Evolutionary trace analysis of eukaryotic DNA topoisomerase I superfamily: Identification of novel antitumor drug binding site

摘要

The studies of novel inhibitors of DNA topoisomerase I (Topo I) have already become very promising in cancer chemotherapy. Identifying the new drug-binding residues is playing an important role in the design and optimization of Topo I inhibitors. Thedesigned compounds may have novel scaffolds, thus will be helpful to overcome the toxicities of current camptothecin (CRT) drugs and may provide a solution to cross resistance with these drugs. Multiple sequence alignments were performed on eukaryotic DNA topoisomerase I superfamily and thus the evolutionary tree was constructed. The Evolutionary Trace method was applied to identify functionally important residues of human Topo I. It has been demonstrated that class-specific hydrophobic residues Ala351,Met428, Pro431 are located around the 7,9-position of CRT, indicating suitable substitution of hydrophobic group on CRT will increase antitumor activity. The conservative residue Lys436 in the superfamily is of particular interest and new CRT derivatives designed based on this residue may greatly increase water solubility of such drugs.

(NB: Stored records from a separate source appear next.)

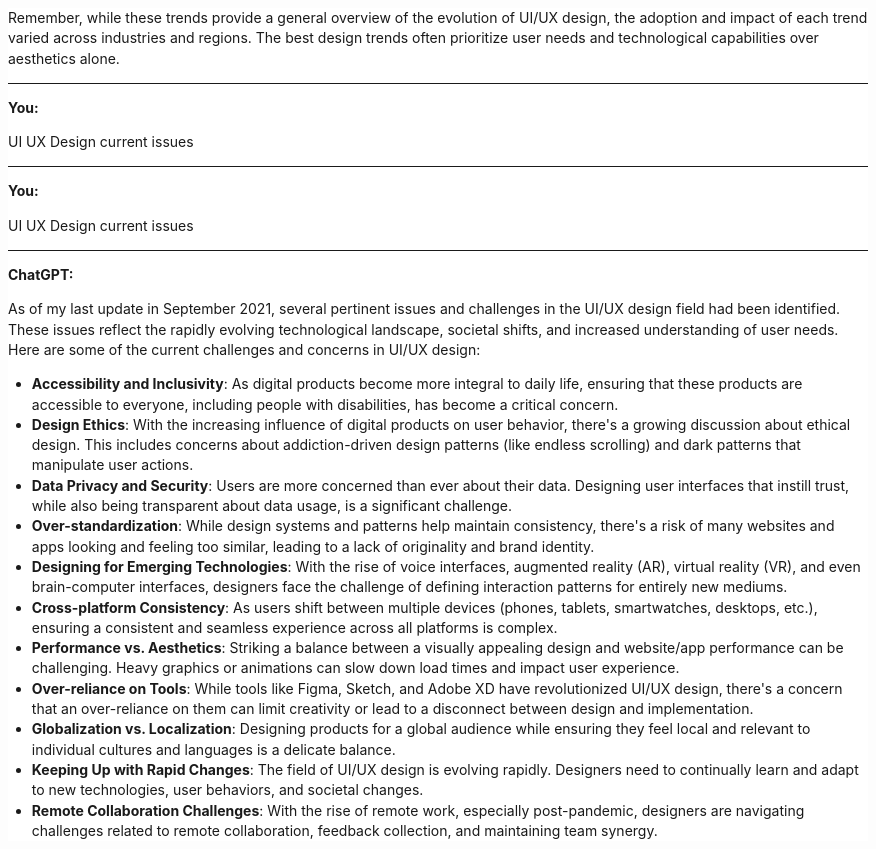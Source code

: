 Remember, while these trends provide a general overview of the evolution of UI/UX design, the adoption and impact of each trend varied across industries and regions. The best design trends often prioritize user needs and technological capabilities over aesthetics alone.



------------------
**You:**

UI UX Design current issues

------------------
**You:**

UI UX Design current issues

------------------
**ChatGPT:**

As of my last update in September 2021, several pertinent issues and challenges in the UI/UX design field had been identified. These issues reflect the rapidly evolving technological landscape, societal shifts, and increased understanding of user needs. Here are some of the current challenges and concerns in UI/UX design:


- **Accessibility and Inclusivity**: As digital products become more integral to daily life, ensuring that these products are accessible to everyone, including people with disabilities, has become a critical concern.
- **Design Ethics**: With the increasing influence of digital products on user behavior, there's a growing discussion about ethical design. This includes concerns about addiction-driven design patterns (like endless scrolling) and dark patterns that manipulate user actions.
- **Data Privacy and Security**: Users are more concerned than ever about their data. Designing user interfaces that instill trust, while also being transparent about data usage, is a significant challenge.
- **Over-standardization**: While design systems and patterns help maintain consistency, there's a risk of many websites and apps looking and feeling too similar, leading to a lack of originality and brand identity.
- **Designing for Emerging Technologies**: With the rise of voice interfaces, augmented reality (AR), virtual reality (VR), and even brain-computer interfaces, designers face the challenge of defining interaction patterns for entirely new mediums.
- **Cross-platform Consistency**: As users shift between multiple devices (phones, tablets, smartwatches, desktops, etc.), ensuring a consistent and seamless experience across all platforms is complex.
- **Performance vs. Aesthetics**: Striking a balance between a visually appealing design and website/app performance can be challenging. Heavy graphics or animations can slow down load times and impact user experience.
- **Over-reliance on Tools**: While tools like Figma, Sketch, and Adobe XD have revolutionized UI/UX design, there's a concern that an over-reliance on them can limit creativity or lead to a disconnect between design and implementation.
- **Globalization vs. Localization**: Designing products for a global audience while ensuring they feel local and relevant to individual cultures and languages is a delicate balance.
- **Keeping Up with Rapid Changes**: The field of UI/UX design is evolving rapidly. Designers need to continually learn and adapt to new technologies, user behaviors, and societal changes.
- **Remote Collaboration Challenges**: With the rise of remote work, especially post-pandemic, designers are navigating challenges related to remote collaboration, feedback collection, and maintaining team synergy.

It has also been demonstrated that the residues Asn352 and Arg364 were conservative in the superfamily, whose mutation will render CRT resistance. As our molecular docking studies demonstrated they did not make any direct interaction with CRT, they are important drug-binding site residues for future design of novel non-camptothecin lead compounds. This work provided a strong basis for the design and synthesis of novelhighly potent CRT derivatives and virtual screening for novel lead compounds.